▸ What to produce:
Your task is to copy every line of the entries that contains "part".

(Records from a collection)
▬▬▬▬▬▬▬▬▬▬

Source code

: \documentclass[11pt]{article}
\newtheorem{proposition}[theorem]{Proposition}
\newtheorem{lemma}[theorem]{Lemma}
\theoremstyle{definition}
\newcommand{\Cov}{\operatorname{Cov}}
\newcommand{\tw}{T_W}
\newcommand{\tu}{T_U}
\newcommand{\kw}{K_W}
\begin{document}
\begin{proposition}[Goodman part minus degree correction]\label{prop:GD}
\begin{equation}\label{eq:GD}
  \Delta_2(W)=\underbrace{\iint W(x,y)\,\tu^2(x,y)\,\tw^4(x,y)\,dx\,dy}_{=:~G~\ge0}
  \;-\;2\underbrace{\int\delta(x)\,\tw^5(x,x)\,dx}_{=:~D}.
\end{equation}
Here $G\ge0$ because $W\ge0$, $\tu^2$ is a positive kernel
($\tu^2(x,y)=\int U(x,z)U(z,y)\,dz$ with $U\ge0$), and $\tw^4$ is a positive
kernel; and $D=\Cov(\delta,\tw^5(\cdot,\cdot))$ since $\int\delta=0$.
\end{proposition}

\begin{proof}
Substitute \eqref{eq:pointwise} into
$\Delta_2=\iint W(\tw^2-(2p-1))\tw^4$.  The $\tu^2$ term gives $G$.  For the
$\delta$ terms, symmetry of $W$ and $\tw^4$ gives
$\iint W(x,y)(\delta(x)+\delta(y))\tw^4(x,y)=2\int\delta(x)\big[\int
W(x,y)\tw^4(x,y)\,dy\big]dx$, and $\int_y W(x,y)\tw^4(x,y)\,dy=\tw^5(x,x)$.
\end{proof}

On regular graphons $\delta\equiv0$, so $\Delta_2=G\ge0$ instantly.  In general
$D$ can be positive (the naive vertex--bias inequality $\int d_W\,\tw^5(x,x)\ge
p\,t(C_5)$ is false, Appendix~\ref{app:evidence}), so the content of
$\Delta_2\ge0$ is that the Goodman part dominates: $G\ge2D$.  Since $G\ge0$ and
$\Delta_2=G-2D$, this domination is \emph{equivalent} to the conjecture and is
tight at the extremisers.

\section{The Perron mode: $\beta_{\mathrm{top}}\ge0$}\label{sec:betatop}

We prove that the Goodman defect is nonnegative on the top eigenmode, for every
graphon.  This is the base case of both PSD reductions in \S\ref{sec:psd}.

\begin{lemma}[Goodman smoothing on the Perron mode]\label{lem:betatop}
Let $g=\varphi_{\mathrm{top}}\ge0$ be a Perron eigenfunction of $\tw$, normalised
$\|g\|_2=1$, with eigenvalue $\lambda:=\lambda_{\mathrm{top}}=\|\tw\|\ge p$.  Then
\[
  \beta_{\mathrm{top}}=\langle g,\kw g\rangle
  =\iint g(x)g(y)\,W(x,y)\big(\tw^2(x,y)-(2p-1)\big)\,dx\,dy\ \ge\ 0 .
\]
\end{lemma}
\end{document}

▬▬▬▬▬▬▬▬▬▬

▸ Task result:
\begin{proposition}[Goodman part minus degree correction]\label{prop:GD}
$\Delta_2\ge0$ is that the Goodman part dominates: $G\ge2D$.  Since $G\ge0$ and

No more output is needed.